Parks et al. firstly reported mucosa dissection of the rectum followed by pull-through coloanal anastomosis for radiation-induced RVF in five patients. Among them, one patient with intractable perianal pain acquired complete relief of pain after this procedure [26]. Similarly, Gazet et al. showed this procedure can help patients get rid of anorectal symptoms of radiation proctitis including perianal pain [17]. In our study, we provide more evidence that this procedure can eliminate tenesmus and perineal discharge. Furthermore, resection of damaged bowel can improve quality of life greatly, even in the condition of an unclosed stoma.

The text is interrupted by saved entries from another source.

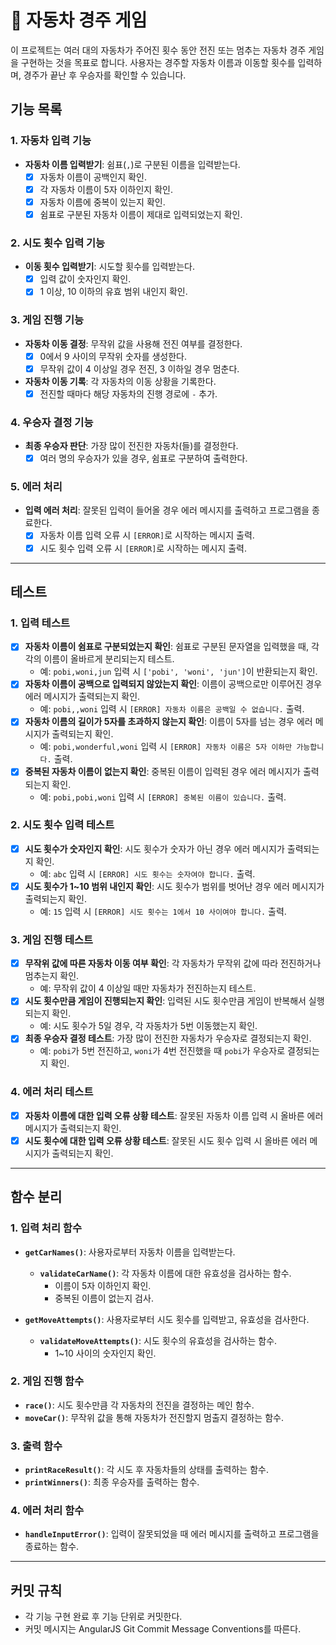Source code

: # 🚗 자동차 경주 게임

이 프로젝트는 여러 대의 자동차가 주어진 횟수 동안 전진 또는 멈추는 자동차 경주 게임을 구현하는 것을 목표로 합니다. 사용자는 경주할 자동차 이름과 이동할 횟수를 입력하며, 경주가 끝난 후 우승자를 확인할 수 있습니다.

## 기능 목록

### 1. 자동차 입력 기능

- **자동차 이름 입력받기**: 쉼표(`,`)로 구분된 이름을 입력받는다.
  - [x] 자동차 이름이 공백인지 확인.
  - [x] 각 자동차 이름이 5자 이하인지 확인.
  - [x] 자동차 이름에 중복이 있는지 확인.
  - [x] 쉼표로 구분된 자동차 이름이 제대로 입력되었는지 확인.

### 2. 시도 횟수 입력 기능

- **이동 횟수 입력받기**: 시도할 횟수를 입력받는다.
  - [x] 입력 값이 숫자인지 확인.
  - [x] 1 이상, 10 이하의 유효 범위 내인지 확인.

### 3. 게임 진행 기능

- **자동차 이동 결정**: 무작위 값을 사용해 전진 여부를 결정한다.
  - [x] 0에서 9 사이의 무작위 숫자를 생성한다.
  - [x] 무작위 값이 4 이상일 경우 전진, 3 이하일 경우 멈춘다.
- **자동차 이동 기록**: 각 자동차의 이동 상황을 기록한다.
  - [x] 전진할 때마다 해당 자동차의 진행 경로에 `-` 추가.

### 4. 우승자 결정 기능

- **최종 우승자 판단**: 가장 많이 전진한 자동차(들)를 결정한다.
  - [x] 여러 명의 우승자가 있을 경우, 쉼표로 구분하여 출력한다.

### 5. 에러 처리

- **입력 에러 처리**: 잘못된 입력이 들어올 경우 에러 메시지를 출력하고 프로그램을 종료한다.
  - [x] 자동차 이름 입력 오류 시 `[ERROR]`로 시작하는 메시지 출력.
  - [x] 시도 횟수 입력 오류 시 `[ERROR]`로 시작하는 메시지 출력.

---

## 테스트

### 1. 입력 테스트

- [x] **자동차 이름이 쉼표로 구분되었는지 확인**: 쉼표로 구분된 문자열을 입력했을 때, 각각의 이름이 올바르게 분리되는지 테스트.
  - 예: `pobi,woni,jun` 입력 시 `['pobi', 'woni', 'jun']`이 반환되는지 확인.
- [x] **자동차 이름이 공백으로 입력되지 않았는지 확인**: 이름이 공백으로만 이루어진 경우 에러 메시지가 출력되는지 확인.
  - 예: `pobi,,woni` 입력 시 `[ERROR] 자동차 이름은 공백일 수 없습니다.` 출력.
- [x] **자동차 이름의 길이가 5자를 초과하지 않는지 확인**: 이름이 5자를 넘는 경우 에러 메시지가 출력되는지 확인.
  - 예: `pobi,wonderful,woni` 입력 시 `[ERROR] 자동차 이름은 5자 이하만 가능합니다.` 출력.
- [x] **중복된 자동차 이름이 없는지 확인**: 중복된 이름이 입력된 경우 에러 메시지가 출력되는지 확인.
  - 예: `pobi,pobi,woni` 입력 시 `[ERROR] 중복된 이름이 있습니다.` 출력.

### 2. 시도 횟수 입력 테스트

- [x] **시도 횟수가 숫자인지 확인**: 시도 횟수가 숫자가 아닌 경우 에러 메시지가 출력되는지 확인.
  - 예: `abc` 입력 시 `[ERROR] 시도 횟수는 숫자여야 합니다.` 출력.
- [x] **시도 횟수가 1~10 범위 내인지 확인**: 시도 횟수가 범위를 벗어난 경우 에러 메시지가 출력되는지 확인.
  - 예: `15` 입력 시 `[ERROR] 시도 횟수는 1에서 10 사이여야 합니다.` 출력.

### 3. 게임 진행 테스트

- [x] **무작위 값에 따른 자동차 이동 여부 확인**: 각 자동차가 무작위 값에 따라 전진하거나 멈추는지 확인.
  - 예: 무작위 값이 4 이상일 때만 자동차가 전진하는지 테스트.
- [x] **시도 횟수만큼 게임이 진행되는지 확인**: 입력된 시도 횟수만큼 게임이 반복해서 실행되는지 확인.
  - 예: 시도 횟수가 5일 경우, 각 자동차가 5번 이동했는지 확인.
- [x] **최종 우승자 결정 테스트**: 가장 많이 전진한 자동차가 우승자로 결정되는지 확인.
  - 예: `pobi`가 5번 전진하고, `woni`가 4번 전진했을 때 `pobi`가 우승자로 결정되는지 확인.

### 4. 에러 처리 테스트

- [x] **자동차 이름에 대한 입력 오류 상황 테스트**: 잘못된 자동차 이름 입력 시 올바른 에러 메시지가 출력되는지 확인.
- [x] **시도 횟수에 대한 입력 오류 상황 테스트**: 잘못된 시도 횟수 입력 시 올바른 에러 메시지가 출력되는지 확인.

---

## 함수 분리

### 1. 입력 처리 함수

- **`getCarNames()`**: 사용자로부터 자동차 이름을 입력받는다.

  - **`validateCarName()`**: 각 자동차 이름에 대한 유효성을 검사하는 함수.
    - 이름이 5자 이하인지 확인.
    - 중복된 이름이 없는지 검사.

- **`getMoveAttempts()`**: 사용자로부터 시도 횟수를 입력받고, 유효성을 검사한다.
  - **`validateMoveAttempts()`**: 시도 횟수의 유효성을 검사하는 함수.
    - 1~10 사이의 숫자인지 확인.

### 2. 게임 진행 함수

- **`race()`**: 시도 횟수만큼 각 자동차의 전진을 결정하는 메인 함수.
- **`moveCar()`**: 무작위 값을 통해 자동차가 전진할지 멈출지 결정하는 함수.

### 3. 출력 함수

- **`printRaceResult()`**: 각 시도 후 자동차들의 상태를 출력하는 함수.
- **`printWinners()`**: 최종 우승자를 출력하는 함수.

### 4. 에러 처리 함수

- **`handleInputError()`**: 입력이 잘못되었을 때 에러 메시지를 출력하고 프로그램을 종료하는 함수.

---

## 커밋 규칙

- 각 기능 구현 완료 후 기능 단위로 커밋한다.
- 커밋 메시지는 AngularJS Git Commit Message Conventions를 따른다.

Do et al. found that microvascular damage caused by radiation can not only cause the symptoms of radiation proctitis but also impair healing capacity of these irradiated tissues [24]. Thus, anastomotic leaks can occur even after a perfect anastomosis [27]. Most studies reported poor outcomes with a high incontinence rate from 10 to 50% after stoma reversal. Thus, many patients return to a permanent colostomy after incontinence occurs [13, 16, 28]. Cooke et al. reported variable severity of incontinence, which presents persisted liquid-like stool in seven of nine patients who underwent low anastomosis at dentate line level in these patients with radiation fistulas [27]. In our study, two patients presented with variable changes in anal resting tone, squeeze pressure, decreased rectal volume, or rectal compliance by anorectal manometry and defecography at postoperative 12 months, which indicates high risk of incontinence after stoma reversal. After informing the patients these risks, both patients decided to delay stoma closure. Our study was also limited by a nonrandomized, retrospective design and a relative small sample size. Therefore, large cohort and prospective studies are needed to confirm our findings.

Conclusions

In conclusion, both restorative resection procedure and colostomy only can improve anorectal symptoms of radiation-induced RVF. But resection can better relieve anorectal symptoms and offer an opportunity of restoration of bowel continuity without fatal complications. For patients who are suffering from severe symptoms of radiation proctitis, or want to restore bowel continuity, resection of the damaged bowel could be recommended.